Evidence for a common mechanism for spontaneous rhythmic contraction and myogenic contraction induced by quick stretch in detrusor smooth muscle

Detrusor smooth muscle exhibits myogenic contraction in response to a quick stretch ( QS ) as well as spontaneous rhythmic contraction ( SRC ); however, whether the same population of actomyosin crossbridges with a common regulatory mechanism is responsible for these two types of contraction has not been determined. Detrusor strips from New Zealand white rabbit bladders were allowed to develop SRC at a reference muscle length ( L ref ), or rhythmic contraction ( RC ) was induced with tetraethylammonium ( TEA ). Multiple 10‐msec stretches of 15% L ref were then imposed at L ref randomly during the rhythm cycle, and the nadir‐to‐peak ( NTP ) tension amplitude of the resulting myogenic contraction was measured. The amplitude and period of the rhythm cycle were measured prior to each QS . NTP was larger when a QS was imposed during a portion the cycle when tension was smaller ( n  = 3 each SRC and TEA ‐induced RC ).
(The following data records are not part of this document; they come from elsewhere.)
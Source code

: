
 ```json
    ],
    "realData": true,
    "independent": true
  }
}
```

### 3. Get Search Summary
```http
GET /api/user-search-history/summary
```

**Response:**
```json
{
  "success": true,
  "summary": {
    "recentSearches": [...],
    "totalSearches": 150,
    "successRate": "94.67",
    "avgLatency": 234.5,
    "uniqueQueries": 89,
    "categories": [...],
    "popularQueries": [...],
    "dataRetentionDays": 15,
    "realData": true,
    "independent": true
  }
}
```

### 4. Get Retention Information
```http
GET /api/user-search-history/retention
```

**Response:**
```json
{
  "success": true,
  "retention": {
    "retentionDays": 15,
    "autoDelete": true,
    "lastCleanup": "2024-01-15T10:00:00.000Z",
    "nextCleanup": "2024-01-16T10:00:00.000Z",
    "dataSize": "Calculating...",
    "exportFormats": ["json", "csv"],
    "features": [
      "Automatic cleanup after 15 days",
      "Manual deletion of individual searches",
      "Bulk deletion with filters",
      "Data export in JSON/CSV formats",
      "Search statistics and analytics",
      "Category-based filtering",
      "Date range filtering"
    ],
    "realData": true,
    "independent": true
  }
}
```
These data suggest that when the rhythmic mechanism was mostly inactive and tension was near a minimum, a larger portion of a shared population of crossbridges was available to produce a myogenic response to a QS . Rho kinase, cyclooxygenase‐1, and cyclooxygenase‐2 inhibitors (H‐1152, SC ‐560, and NS ‐398) affected SRC amplitude and NTP amplitude following a QS to the same degree ( n  = 3 each drug), providing additional evidence to support the hypothesis that a common mechanism is responsible for SRC and myogenic contraction due to QS . If a common mechanism exists, then QS is a potential mechanical probe to study SRC regulation and its alteration in overactive bladder.